The Ajax story is part of the Homeric legend, although as Francis Storr makes clear in his notes to the play, there are things here that Homer never says, and there are things in Homer that are not attended to here. Such is the nature of legendary tales. They flow freely from mouth to ear to mouth, from fireside to fireside. They disappear and re-emerge. They differ in the telling; they are remade; they resurge when time calls them from the vasty deep. For all manner of reasons.
We know, because it is clear, that Ajax’s skills and prowess are not only his glory but are his weakness, too. He believed he deserved the arms, and also the honours, of the great, now-dead Achilles; but they are given to Odysseus, the wily Odysseus, by trickery instead. Ajax’s attempt at revenge is confounded by the goddess Athena, who convinced Ajax through a vision that he is killing his enemies when he is instead slaying mere sheep and cattle.
Then the waking sleeper revives. He sees what he has done: it is property damage, not the murder he wished he was committing. Only suicide, Ajax decides, can remove the terrible dishonour of what it is he has done.

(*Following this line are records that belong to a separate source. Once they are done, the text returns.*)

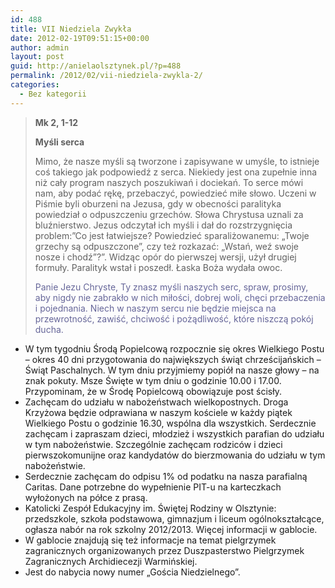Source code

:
 ```yaml
---
id: 488
title: VII Niedziela Zwykła
date: 2012-02-19T09:51:15+00:00
author: admin
layout: post
guid: http://anielaolsztynek.pl/?p=488
permalink: /2012/02/vii-niedziela-zwykla-2/
categories:
  - Bez kategorii
---
```

> **Mk 2, 1-12**
> 
> **Myśli serca**
> 
> Mimo, że nasze myśli są tworzone i zapisywane w umyśle, to istnieje coś takiego jak podpowiedź z serca. Niekiedy jest ona zupełnie inna niż cały program naszych poszukiwań i dociekań. To serce mówi nam, aby podać rękę, przebaczyć, powiedzieć miłe słowo. Uczeni w Piśmie byli oburzeni na Jezusa, gdy w obecności paralityka powiedział o odpuszczeniu grzechów. Słowa Chrystusa uznali za bluźnierstwo. Jezus odczytał ich myśli i dał do rozstrzygnięcia problem:&#8221;Co jest łatwiejsze? Powiedzieć sparaliżowanemu: &#8222;Twoje grzechy są odpuszczone&#8221;, czy też rozkazać: &#8222;Wstań, weź swoje nosze i chodź&#8221;?&#8221;. Widząc opór do pierwszej wersji, użył drugiej formuły. Paralityk wstał i poszedł. Łaska Boża wydała owoc.
> 
> <span style="color: #666699;">Panie Jezu Chryste, Ty znasz myśli naszych serc, spraw, prosimy, aby nigdy nie zabrakło w nich miłości, dobrej woli, chęci przebaczenia i pojednania. Niech w naszym sercu nie będzie miejsca na przewrotność, zawiść, chciwość i pożądliwość, które niszczą pokój ducha.</span>

  * W tym tygodniu Środą Popielcową rozpocznie się okres Wielkiego Postu &#8211; okres 40 dni przygotowania do największych świąt chrześcijańskich &#8211; Świąt Paschalnych. W tym dniu przyjmiemy popiół na nasze głowy &#8211; na znak pokuty. Msze Święte w tym dniu o godzinie 10.00 i 17.00. Przypominam, że w Środę Popielcową obowiązuje post ścisły.
  * Zachęcam do udziału w nabożeństwach wielkopostnych. Droga Krzyżowa będzie odprawiana w naszym kościele w każdy piątek Wielkiego Postu o godzinie 16.30, wspólna dla wszystkich. Serdecznie zachęcam i zapraszam dzieci, młodzież i wszystkich parafian do udziału w tym nabożeństwie. Szczególnie zachęcam rodziców i dzieci pierwszokomunijne oraz kandydatów do bierzmowania do udziału w tym nabożeństwie.
  * Serdecznie zachęcam do odpisu 1% od podatku na nasza parafialną Caritas. Dane potrzebne do wypełnienie PIT-u na karteczkach wyłożonych na półce z prasą.
  * Katolicki Zespół Edukacyjny im. Świętej Rodziny w Olsztynie: przedszkole, szkoła podstawowa, gimnazjum i liceum ogólnokształcące, ogłasza nabór na rok szkolny 2012/2013. Więcej informacji w gablocie.
  * W gablocie znajdują się też informacje na temat pielgrzymek zagranicznych organizowanych przez Duszpasterstwo Pielgrzymek Zagranicznych Archidiecezji Warmińskiej.
  * Jest do nabycia nowy numer &#8222;Gościa Niedzielnego&#8221;.
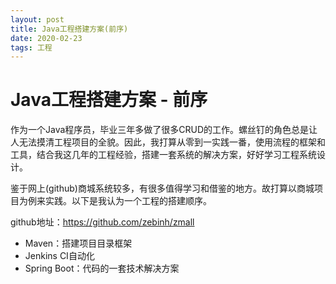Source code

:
 ```yaml
---
layout: post
title: Java工程搭建方案(前序)
date: 2020-02-23
tags: 工程
---
```


# Java工程搭建方案 - 前序

作为一个Java程序员，毕业三年多做了很多CRUD的工作。螺丝钉的角色总是让人无法摸清工程项目的全貌。因此，我打算从零到一实践一番，使用流程的框架和工具，结合我这几年的工程经验，搭建一套系统的解决方案，好好学习工程系统设计。

鉴于网上(github)商城系统较多，有很多值得学习和借鉴的地方。故打算以商城项目为例来实践。以下是我认为一个工程的搭建顺序。

github地址：https://github.com/zebinh/zmall

+ Maven：搭建项目目录框架
+ Jenkins CI自动化
+ Spring Boot：代码的一套技术解决方案

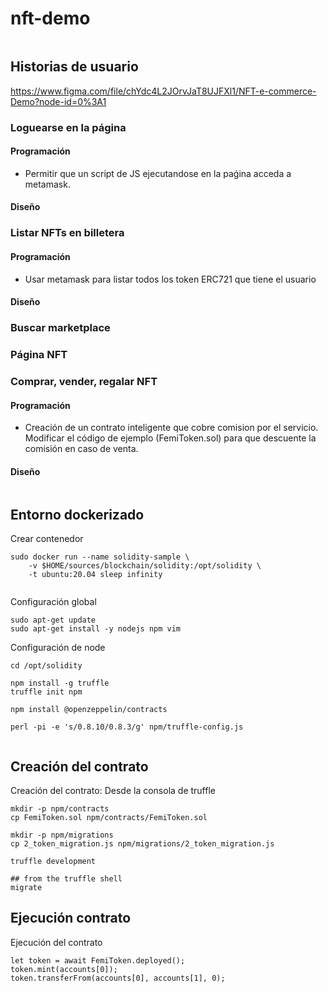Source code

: # nft-demo

```python

```

<!-- #region -->
## Historias de usuario

https://www.figma.com/file/chYdc4L2JOrvJaT8UJFXl1/NFT-e-commerce-Demo?node-id=0%3A1


### Loguearse en la página

#### Programación

- Permitir que un script de JS ejecutandose en la paǵina acceda a metamask.

#### Diseño
 

### Listar NFTs en billetera

#### Programación

- Usar metamask para listar todos los token ERC721 que tiene el usuario

#### Diseño



### Buscar marketplace

### Página NFT

### Comprar, vender, regalar NFT

#### Programación

- Creación de un contrato inteligente que cobre comision por el servicio. Modificar el código de ejemplo (FemiToken.sol) para que descuente la comisión en caso de venta.

#### Diseño

<!-- #endregion -->

```python

```

## Entorno dockerizado

<!-- #region -->
Crear contenedor

```
sudo docker run --name solidity-sample \
    -v $HOME/sources/blockchain/solidity:/opt/solidity \
    -t ubuntu:20.04 sleep infinity
            
```


Configuración global

```
sudo apt-get update
sudo apt-get install -y nodejs npm vim
```


Configuración de node

```
cd /opt/solidity

npm install -g truffle
truffle init npm 

npm install @openzeppelin/contracts

perl -pi -e 's/0.8.10/0.8.3/g' npm/truffle-config.js 

```
<!-- #endregion -->

```python

```

## Creación del contrato


Creación del contrato: Desde la consola de truffle
```
mkdir -p npm/contracts
cp FemiToken.sol npm/contracts/FemiToken.sol

mkdir -p npm/migrations
cp 2_token_migration.js npm/migrations/2_token_migration.js

truffle development

## from the truffle shell
migrate
```


## Ejecución contrato


Ejecución del contrato
```
let token = await FemiToken.deployed();
token.mint(accounts[0]);  
token.transferFrom(accounts[0], accounts[1], 0);  
```

```python

```
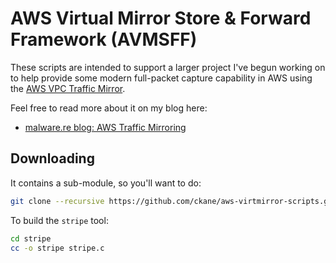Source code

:# AWS Virtual Mirror Store & Forward Framework (AVMSFF)

These scripts are intended to support a larger project I've begun working on to help provide some modern
full-packet capture capability in AWS using the [AWS VPC Traffic Mirror](https://aws.amazon.com/blogs/aws/new-vpc-traffic-mirroring/).

Feel free to read more about it on my blog here:

* [malware.re blog: AWS Traffic Mirroring](https://blog.malware.re/2019/11/30/AWS-Traffic-Mirroring/index.html)

## Downloading

It contains a sub-module, so you'll want to do:

```bash
git clone --recursive https://github.com/ckane/aws-virtmirror-scripts.git
```

To build the `stripe` tool:

```bash
cd stripe
cc -o stripe stripe.c
```
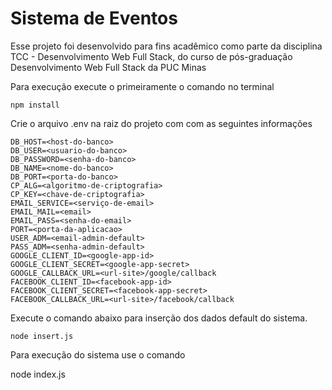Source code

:# Sistema de Eventos

 Esse projeto foi desenvolvido para fins acadêmico como parte da disciplina TCC - Desenvolvimento Web Full Stack, do curso de pós-graduação Desenvolvimento Web Full Stack da PUC Minas

Para execução execute o primeiramente o comando no terminal

```
npm install
```

Crie o arquivo .env na raiz do projeto com com as seguintes informações

```
DB_HOST=<host-do-banco>
DB_USER=<usuario-do-banco>
DB_PASSWORD=<senha-do-banco>
DB_NAME=<nome-do-banco>
DB_PORT=<porta-do-banco>
CP_ALG=<algoritmo-de-criptografia>
CP_KEY=<chave-de-criptografia>
EMAIL_SERVICE=<serviço-de-email>
EMAIL_MAIL=<email>
EMAIL_PASS=<senha-do-email>
PORT=<porta-da-aplicacao>
USER_ADM=<email-admin-default>
PASS_ADM=<senha-admin-default>
GOOGLE_CLIENT_ID=<google-app-id>
GOOGLE_CLIENT_SECRET=<google-app-secret>
GOOGLE_CALLBACK_URL=<url-site>/google/callback
FACEBOOK_CLIENT_ID=<facebook-app-id>
FACEBOOK_CLIENT_SECRET=<facebook-app-secret>
FACEBOOK_CALLBACK_URL=<url-site>/facebook/callback
```

Execute o comando abaixo para inserção dos dados default do sistema.

```
node insert.js
```

Para execução do sistema use o comando

node index.js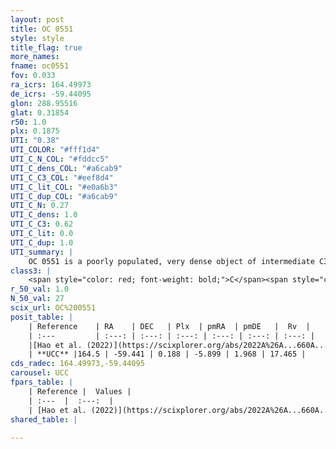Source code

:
 ```yaml
---
layout: post
title: OC 0551
style: style
title_flag: true
more_names: 
fname: oc0551
fov: 0.033
ra_icrs: 164.49973
de_icrs: -59.44095
glon: 288.95516
glat: 0.31854
r50: 1.0
plx: 0.1875
UTI: "0.38"
UTI_COLOR: "#fff1d4"
UTI_C_N_COL: "#fddcc5"
UTI_C_dens_COL: "#a6cab9"
UTI_C_C3_COL: "#eef8d4"
UTI_C_lit_COL: "#e0a6b3"
UTI_C_dup_COL: "#a6cab9"
UTI_C_N: 0.27
UTI_C_dens: 1.0
UTI_C_C3: 0.62
UTI_C_lit: 0.0
UTI_C_dup: 1.0
UTI_summary: |
    OC 0551 is a poorly populated, very dense object of intermediate C3 quality. It was recently reported in the literature.
class3: |
    <span style="color: red; font-weight: bold;">C</span><span style="color: green; font-weight: bold;">A</span>
r_50_val: 1.0
N_50_val: 27
scix_url: OC%200551
posit_table: |
    | Reference    | RA    | DEC   | Plx  | pmRA  | pmDE   |  Rv  |
    | :---         | :---: | :---: | :---: | :---: | :---: | :---: |
    |[Hao et al. (2022)](https://scixplorer.org/abs/2022A%26A...660A...4H) | 164.508 | -59.444 | 0.177 | -5.872 | 1.986 | 27.604 |
    | **UCC** |164.5 | -59.441 | 0.188 | -5.899 | 1.968 | 17.465 | 
cds_radec: 164.49973,-59.44095
carousel: UCC
fpars_table: |
    | Reference |  Values |
    | :---  |  :---:  |
    | [Hao et al. (2022)](https://scixplorer.org/abs/2022A%26A...660A...4H) | `AG=0.62, age=8.0, Z=0.023` |
shared_table: |
    
---
```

Less of this play than might be expected is spent on the attempts by Ajax’s slave wife Tecmessa and the play’s own chorus to dissuade Ajax from doing what he is intent on doing. Will you not make me a widow, and your own son and orphan? Tecmessa laments. Ajax is not moved.
Ours is not a society which esteems suicide, unless performed by a doctor – then it’s wonderful and there are no downsides. So it might be hard to see much sense in Ajax as he rushes forth, calling upon death, urging it on, defying the gods to stop him from doing what he says he must. He is just mad, we might say – and it is true that Ajax has been driven mad. More than once, he has been driven mad. But there is that old classical death wish, the desire to end one’s life dramatically, with great elegance or drama, that some even in this safety-first modern world might hear, might scent faintly on the breeze.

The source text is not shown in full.